- Your instructions -
Report the count of lines containing the word "kurssin" in the entries below, and nothing more.

- Input material -
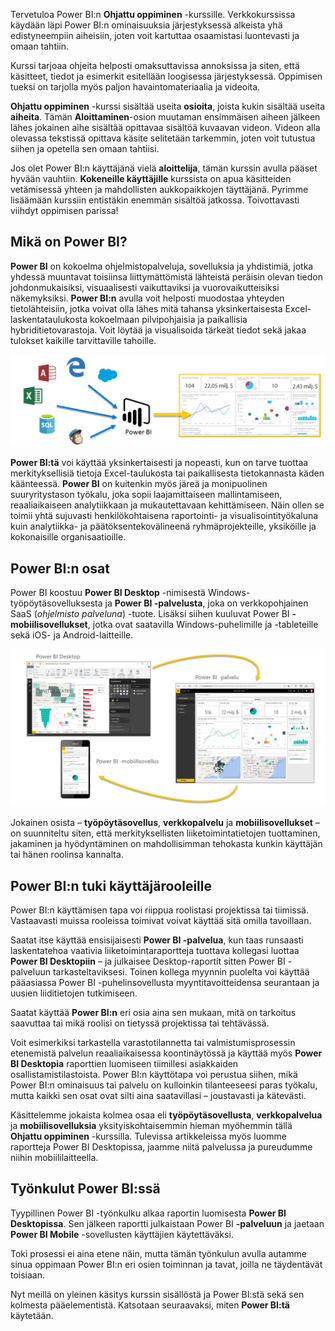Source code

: Tervetuloa Power BI:n **Ohjattu oppiminen** -kurssille. Verkkokurssissa käydään läpi Power BI:n ominaisuuksia järjestyksessä alkeista yhä edistyneempiin aiheisiin, joten voit kartuttaa osaamistasi luontevasti ja omaan tahtiin.

Kurssi tarjoaa ohjeita helposti omaksuttavissa annoksissa ja siten, että käsitteet, tiedot ja esimerkit esitellään loogisessa järjestyksessä. Oppimisen tueksi on tarjolla myös paljon havaintomateriaalia ja videoita.

**Ohjattu oppiminen** -kurssi sisältää useita **osioita**, joista kukin sisältää useita **aiheita**. Tämän **Aloittaminen**-osion muutaman ensimmäisen aiheen jälkeen lähes jokainen aihe sisältää opittavaa sisältöä kuvaavan videon. Videon alla olevassa tekstissä opittava käsite selitetään tarkemmin, joten voit tutustua siihen ja opetella sen omaan tahtiisi.

Jos olet Power BI:n käyttäjänä vielä **aloittelija**, tämän kurssin avulla pääset hyvään vauhtiin. **Kokeneille käyttäjille** kurssista on apua käsitteiden vetämisessä yhteen ja mahdollisten aukkopaikkojen täyttäjänä. Pyrimme lisäämään kurssiin entistäkin enemmän sisältöä jatkossa. Toivottavasti viihdyt oppimisen parissa!

## <a name="what-is-power-bi"></a>Mikä on Power BI?
**Power BI** on kokoelma ohjelmistopalveluja, sovelluksia ja yhdistimiä, jotka yhdessä muuntavat toisiinsa liittymättömistä lähteistä peräisin olevan tiedon johdonmukaisiksi, visuaalisesti vaikuttaviksi ja vuorovaikutteisiksi näkemyksiksi. **Power BI:n** avulla voit helposti muodostaa yhteyden tietolähteisiin, jotka voivat olla lähes mitä tahansa yksinkertaisesta Excel-laskentataulukosta kokoelmaan pilvipohjaisia ja paikallisia hybriditietovarastoja. Voit löytää ja visualisoida tärkeät tiedot sekä jakaa tulokset kaikille tarvittaville tahoille.

![](media/0-0-what-is-power-bi/c0a0_1.png)

**Power BI:tä** voi käyttää yksinkertaisesti ja nopeasti, kun on tarve tuottaa merkityksellisiä tietoja Excel-taulukosta tai paikallisesta tietokannasta käden käänteessä. **Power BI** on kuitenkin myös järeä ja monipuolinen suuryritystason työkalu, joka sopii laajamittaiseen mallintamiseen, reaaliaikaiseen analytiikkaan ja mukautettavaan kehittämiseen. Näin ollen se toimii yhtä sujuvasti henkilökohtaisena raportointi- ja visualisointityökaluna kuin analytiikka- ja päätöksentekovälineenä ryhmäprojekteille, yksiköille ja kokonaisille organisaatioille.

## <a name="the-parts-of-power-bi"></a>Power BI:n osat
Power BI koostuu **Power BI Desktop** -nimisestä Windows-työpöytäsovelluksesta ja **Power BI -palvelusta**, joka on verkkopohjainen SaaS (*ohjelmisto palveluna*) -tuote. Lisäksi siihen kuuluvat Power BI **-mobiilisovellukset**, jotka ovat saatavilla Windows-puhelimille ja -tableteille sekä iOS- ja Android-laitteille.

![](media/0-0-what-is-power-bi/c0a0_2.png)

Jokainen osista – **työpöytäsovellus**, **verkkopalvelu** ja **mobiilisovellukset** – on suunniteltu siten, että merkityksellisten liiketoimintatietojen tuottaminen, jakaminen ja hyödyntäminen on mahdollisimman tehokasta kunkin käyttäjän tai hänen roolinsa kannalta.

## <a name="how-power-bi-matches-your-role"></a>Power BI:n tuki käyttäjärooleille
Power BI:n käyttämisen tapa voi riippua roolistasi projektissa tai tiimissä. Vastaavasti muissa rooleissa toimivat voivat käyttää sitä omilla tavoillaan.

Saatat itse käyttää ensisijaisesti **Power BI -palvelua**, kun taas runsaasti laskentatehoa vaativia liiketoimintaraportteja tuottava kollegasi luottaa **Power BI Desktopiin** – ja julkaisee Desktop-raportit sitten Power BI -palveluun tarkasteltaviksesi. Toinen kollega myynnin puolelta voi käyttää pääasiassa Power BI -puhelinsovellusta myyntitavoitteidensa seurantaan ja uusien liiditietojen tutkimiseen.

Saatat käyttää **Power BI:n** eri osia aina sen mukaan, mitä on tarkoitus saavuttaa tai mikä roolisi on tietyssä projektissa tai tehtävässä.

Voit esimerkiksi tarkastella varastotilannetta tai valmistumisprosessin etenemistä palvelun reaaliaikaisessa koontinäytössä ja käyttää myös **Power BI Desktopia** raporttien luomiseen tiimillesi asiakkaiden osallistamistilastoista. Power BI:n käyttötapa voi perustua siihen, mikä Power BI:n ominaisuus tai palvelu on kulloinkin tilanteeseesi paras työkalu, mutta kaikki sen osat ovat silti aina saatavillasi – joustavasti ja kätevästi.

Käsittelemme jokaista kolmea osaa eli **työpöytäsovellusta**, **verkkopalvelua** ja **mobiilisovelluksia** yksityiskohtaisemmin hieman myöhemmin tällä **Ohjattu oppiminen** -kurssilla. Tulevissa artikkeleissa myös luomme raportteja Power BI Desktopissa, jaamme niitä palvelussa ja pureudumme niihin mobiililaitteella.

## <a name="the-flow-of-work-in-power-bi"></a>Työnkulut Power BI:ssä
Tyypillinen Power BI -työnkulku alkaa raportin luomisesta **Power BI Desktopissa**. Sen jälkeen raportti julkaistaan Power BI **-palveluun** ja jaetaan **Power BI Mobile** -sovellusten käyttäjien käytettäväksi.

Toki prosessi ei aina etene näin, mutta tämän työnkulun avulla autamme sinua oppimaan Power BI:n eri osien toiminnan ja tavat, joilla ne täydentävät toisiaan.

Nyt meillä on yleinen käsitys kurssin sisällöstä ja Power BI:stä sekä sen kolmesta pääelementistä. Katsotaan seuraavaksi, miten **Power BI:tä** käytetään.

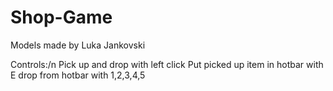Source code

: # Shop-Game
Models made by Luka Jankovski

Controls:/n
Pick up and drop with left click
Put picked up item in hotbar with E
drop from hotbar with 1,2,3,4,5
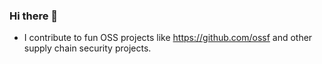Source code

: ### Hi there 👋

- I contribute to fun OSS projects like https://github.com/ossf and other supply chain security projects.
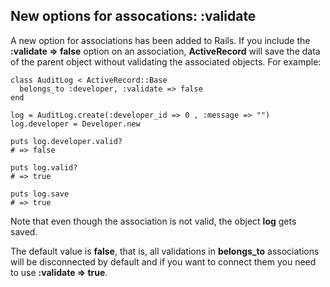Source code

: ## New options for assocations: :validate

A new option for associations has been added to Rails. If you include the **:validate => false** option on an association, **ActiveRecord** will save the data of the parent object without validating the associated objects.  For example:

	class AuditLog < ActiveRecord::Base
	  belongs_to :developer, :validate => false
	end

	log = AuditLog.create(:developer_id => 0 , :message => "")
	log.developer = Developer.new

	puts log.developer.valid?
	# => false

	puts log.valid?
	# => true

	puts log.save
	# => true

Note that even though the association is not valid, the object **log** gets saved.

The default value is **false**, that is, all validations in **belongs\_to** associations will be disconnected by default and if you want to connect them you need to use **:validate => true**.
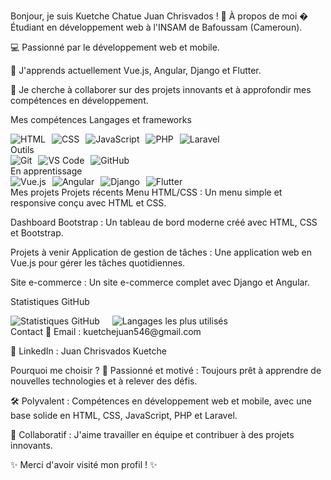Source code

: Bonjour, je suis Kuetche Chatue Juan Chrisvados ! 👋
À propos de moi
� Étudiant en développement web à l'INSAM de Bafoussam (Cameroun).

💻 Passionné par le développement web et mobile.

🌱 J'apprends actuellement Vue.js, Angular, Django et Flutter.

🔭 Je cherche à collaborer sur des projets innovants et à approfondir mes compétences en développement.

Mes compétences
Langages et frameworks
<div style="display: flex; flex-wrap: wrap; gap: 10px;"> <img src="https://img.shields.io/badge/HTML-%23E34F26.svg?style=for-the-badge&logo=html5&logoColor=white" alt="HTML" /> <img src="https://img.shields.io/badge/CSS-%231572B6.svg?style=for-the-badge&logo=css3&logoColor=white" alt="CSS" /> <img src="https://img.shields.io/badge/JavaScript-%23F7DF1E.svg?style=for-the-badge&logo=javascript&logoColor=black" alt="JavaScript" /> <img src="https://img.shields.io/badge/PHP-%23777BB4.svg?style=for-the-badge&logo=php&logoColor=white" alt="PHP" /> <img src="https://img.shields.io/badge/Laravel-%23FF2D20.svg?style=for-the-badge&logo=laravel&logoColor=white" alt="Laravel" /> </div>
Outils
<div style="display: flex; flex-wrap: wrap; gap: 10px;"> <img src="https://img.shields.io/badge/Git-%23F05032.svg?style=for-the-badge&logo=git&logoColor=white" alt="Git" /> <img src="https://img.shields.io/badge/VS_Code-%23007ACC.svg?style=for-the-badge&logo=visual-studio-code&logoColor=white" alt="VS Code" /> <img src="https://img.shields.io/badge/GitHub-%23121011.svg?style=for-the-badge&logo=github&logoColor=white" alt="GitHub" /> </div>
En apprentissage
<div style="display: flex; flex-wrap: wrap; gap: 10px;"> <img src="https://img.shields.io/badge/Vue.js-%234FC08D.svg?style=for-the-badge&logo=vue.js&logoColor=white" alt="Vue.js" /> <img src="https://img.shields.io/badge/Angular-%23DD0031.svg?style=for-the-badge&logo=angular&logoColor=white" alt="Angular" /> <img src="https://img.shields.io/badge/Django-%23092E20.svg?style=for-the-badge&logo=django&logoColor=white" alt="Django" /> <img src="https://img.shields.io/badge/Flutter-%2302569B.svg?style=for-the-badge&logo=flutter&logoColor=white" alt="Flutter" /> </div>
Mes projets
Projets récents
Menu HTML/CSS : Un menu simple et responsive conçu avec HTML et CSS.

Dashboard Bootstrap : Un tableau de bord moderne créé avec HTML, CSS et Bootstrap.

Projets à venir
Application de gestion de tâches : Une application web en Vue.js pour gérer les tâches quotidiennes.

Site e-commerce : Un site e-commerce complet avec Django et Angular.

Statistiques GitHub
<div style="display: flex; flex-wrap: wrap; gap: 20px;"> <img src="https://github-readme-stats.vercel.app/api?username=chrisvados&show_icons=true&theme=radical" alt="Statistiques GitHub" /> <img src="https://github-readme-stats.vercel.app/api/top-langs/?username=chrisvados&layout=compact&theme=radical" alt="Langages les plus utilisés" /> </div>
Contact
📧 Email : kuetchejuan546@gmail.com

🔗 LinkedIn : Juan Chrisvados Kuetche 


Pourquoi me choisir ?
🚀 Passionné et motivé : Toujours prêt à apprendre de nouvelles technologies et à relever des défis.

🛠️ Polyvalent : Compétences en développement web et mobile, avec une base solide en HTML, CSS, JavaScript, PHP et Laravel.

🤝 Collaboratif : J'aime travailler en équipe et contribuer à des projets innovants.

✨ Merci d'avoir visité mon profil ! ✨
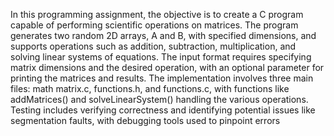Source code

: In this programming assignment, the objective is to create a C program capable of performing scientific operations on matrices. The program generates two random 2D arrays, A and
B, with specified dimensions, and supports operations such as addition, subtraction, multiplication, and solving linear systems of equations. The input format requires specifying matrix
dimensions and the desired operation, with an optional parameter for printing the matrices and
results. The implementation involves three main files: math matrix.c, functions.h, and functions.c, with functions like addMatrices() and solveLinearSystem() handling the various operations. Testing includes verifying correctness and identifying potential issues like segmentation
faults, with debugging tools used to pinpoint errors
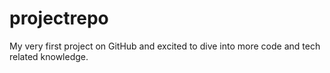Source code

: # projectrepo

My very first project on GitHub and excited to dive into more code and tech related knowledge.
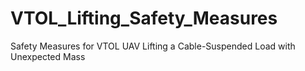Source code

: # VTOL_Lifting_Safety_Measures
Safety Measures for VTOL UAV Lifting a Cable-Suspended Load with Unexpected Mass
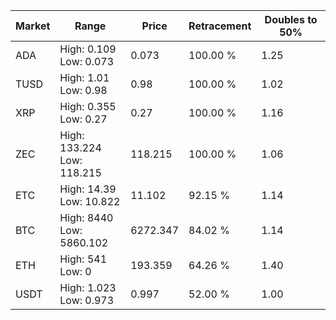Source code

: | Market | Range | Price| Retracement | Doubles to 50% |
| --- | --- | --- | --- | --- |
| ADA | High: 0.109<br />Low: 0.073 | 0.073 | 100.00 % | 1.25 |
| TUSD | High: 1.01<br />Low: 0.98 | 0.98 | 100.00 % | 1.02 |
| XRP | High: 0.355<br />Low: 0.27 | 0.27 | 100.00 % | 1.16 |
| ZEC | High: 133.224<br />Low: 118.215 | 118.215 | 100.00 % | 1.06 |
| ETC | High: 14.39<br />Low: 10.822 | 11.102 | 92.15 % | 1.14 |
| BTC | High: 8440<br />Low: 5860.102 | 6272.347 | 84.02 % | 1.14 |
| ETH | High: 541<br />Low: 0 | 193.359 | 64.26 % | 1.40 |
| USDT | High: 1.023<br />Low: 0.973 | 0.997 | 52.00 % | 1.00 |
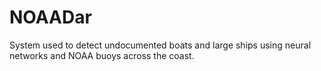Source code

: # NOAADar
System used to detect undocumented boats and large ships using neural networks and NOAA buoys across the coast.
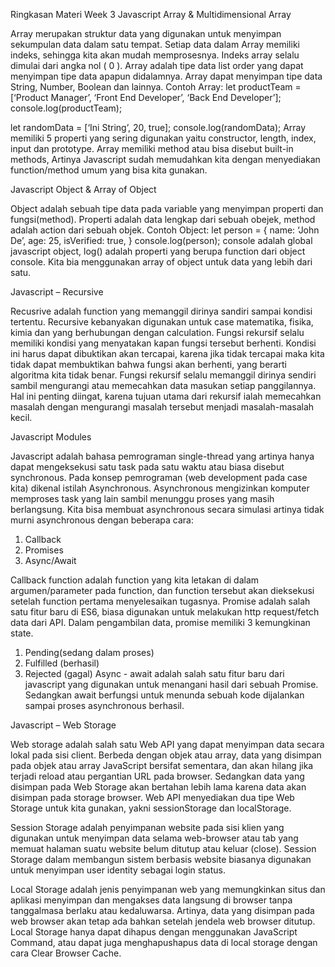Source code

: Ringkasan Materi Week 3
Javascript Array & Multidimensional Array

Array merupakan struktur data yang digunakan untuk menyimpan sekumpulan data dalam satu tempat. Setiap data dalam Array memiliki indeks, sehingga kita akan mudah memprosesnya. Indeks array selalu dimulai dari angka nol ( 0 ).
Array adalah tipe data list order yang dapat menyimpan tipe data apapun didalamnya. Array dapat menyimpan tipe data String, Number, Boolean dan lainnya.
Contoh Array:
let productTeam = [‘Product Manager’, ‘Front End Developer’, ‘Back End Developer’];
console.log(productTeam);

let randomData = [‘Ini String’, 20, true];
console.log(randomData);
Array memiliki 5 properti yang sering digunakan yaitu constructor, length, index, input dan prototype. Array memiliki method atau bisa disebut built-in methods, Artinya Javascript sudah memudahkan kita dengan menyediakan function/method umum yang bisa kita gunakan.

Javascript Object & Array of Object

Object adalah sebuah tipe data pada variable yang menyimpan properti dan fungsi(method).
Properti adalah data lengkap dari sebuah obejek, method adalah action dari sebuah objek.
Contoh Object:
let person = {
	name: ‘John De’, 
	age: 25,
	isVerified: true,
}
console.log(person);
console adalah global javascript object, log() adalah properti yang berupa function dari object console.
Kita bia menggunakan array of object untuk data yang lebih dari satu.

Javascript – Recursive

Recusrive adalah function yang memanggil dirinya sandiri sampai kondisi tertentu. Recursive kebanyakan digunakan untuk case matematika, fisika, kimia dan yang berhubungan dengan calculation.
Fungsi rekursif selalu memiliki kondisi yang menyatakan kapan fungsi tersebut berhenti. Kondisi ini harus dapat dibuktikan akan tercapai, karena jika tidak tercapai maka kita tidak dapat membuktikan bahwa fungsi akan berhenti, yang berarti algoritma kita tidak benar.
Fungsi rekursif selalu memanggil dirinya sendiri sambil mengurangi atau memecahkan data masukan setiap panggilannya. Hal ini penting diingat, karena tujuan utama dari rekursif ialah memecahkan masalah dengan mengurangi masalah tersebut menjadi masalah-masalah kecil.

Javascript Modules

Javascript adalah bahasa pemrograman single-thread yang artinya hanya dapat mengeksekusi satu task pada satu waktu atau biasa disebut synchronous. Pada konsep pemrograman (web development pada case kita) dikenal istilah Asynchronous. Asynchronous mengizinkan komputer memproses task yang lain sambil menunggu proses yang masih berlangsung.
Kita bisa membuat asynchronous secara simulasi artinya tidak murni asynchronous dengan beberapa cara:
1.	Callback
2.	Promises
3.	Async/Await

Callback function adalah function yang kita letakan di dalam argumen/parameter pada function, dan function tersebut akan dieksekusi setelah function pertama menyelesaikan tugasnya.
Promise adalah salah satu fitur baru di ES6, biasa digunakan untuk melakukan http request/fetch data dari API. Dalam pengambilan data, promise memiliki 3 kemungkinan state.
1.	Pending(sedang dalam proses)
2.	Fulfilled (berhasil)
3.	Rejected (gagal)
Async - await adalah salah satu fitur baru dari javascript yang digunakan untuk menangani hasil dari sebuah Promise. Sedangkan await berfungsi untuk menunda sebuah kode dijalankan sampai proses asynchronous berhasil.

Javascript – Web Storage

Web storage adalah salah satu Web API yang dapat menyimpan data secara lokal pada sisi client. Berbeda dengan objek atau array, data yang disimpan pada objek atau array JavaScript bersifat sementara, dan akan hilang jika terjadi reload atau pergantian URL pada browser. Sedangkan data yang disimpan pada Web Storage akan bertahan lebih lama karena data akan disimpan pada storage browser.
Web API menyediakan dua tipe Web Storage untuk kita gunakan, yakni sessionStorage dan localStorage.

Session Storage adalah penyimpanan website pada sisi klien yang digunakan untuk menyimpan data selama web-browser atau tab yang memuat halaman suatu website belum ditutup atau keluar (close). Session Storage dalam membangun sistem berbasis website biasanya digunakan untuk menyimpan user identity sebagai login status. 

Local Storage adalah jenis penyimpanan web yang memungkinkan situs dan aplikasi menyimpan dan mengakses data langsung di browser tanpa tanggalmasa berlaku atau kedaluwarsa. Artinya, data yang disimpan pada web browser akan tetap ada bahkan setelah jendela web browser ditutup. Local Storage hanya dapat dihapus dengan menggunakan JavaScript Command, atau dapat juga menghapushapus data di local storage dengan cara Clear Browser Cache.
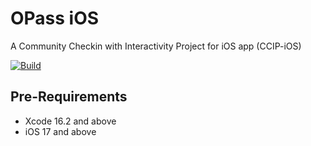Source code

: # OPass iOS

A Community Checkin with Interactivity Project for iOS app (CCIP-iOS)

[![Build](https://github.com/CCIP-App/CCIP-iOS/actions/workflows/build.yml/badge.svg?branch=next)](https://github.com/CCIP-App/CCIP-iOS/actions/workflows/build.yml)

## Pre-Requirements

* Xcode 16.2 and above
* iOS 17 and above
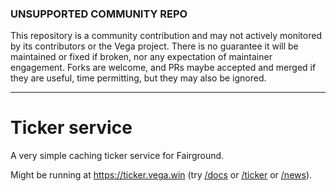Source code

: ### UNSUPPORTED COMMUNITY REPO

This repository is a community contribution and may not actively monitored by its contributors or the Vega project. There is no guarantee it will be maintained or fixed if broken, nor any expectation of maintainer engagement. Forks are welcome, and PRs maybe accepted and merged if they are useful, time permitting, but they may also be ignored.

----

# Ticker service

A very simple caching ticker service for Fairground. 

Might be running at https://ticker.vega.win (try [/docs](https://ticker.vega.win/docs) or [/ticker](https://ticker.vega.win/ticker) or [/news](https://ticker.vega.win/news)).
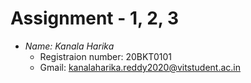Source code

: # Assignment - 1, 2, 3
* *Name: Kanala Harika*
  * Registraion number: 20BKT0101
  * Gmail: kanalaharika.reddy2020@vitstudent.ac.in
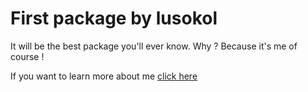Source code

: # First package by lusokol

It will be the best package you'll ever know.
Why ? Because it's me of course !

If you want to learn more about me [click here](https://github.com/lusokol)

- Exercise answer -
2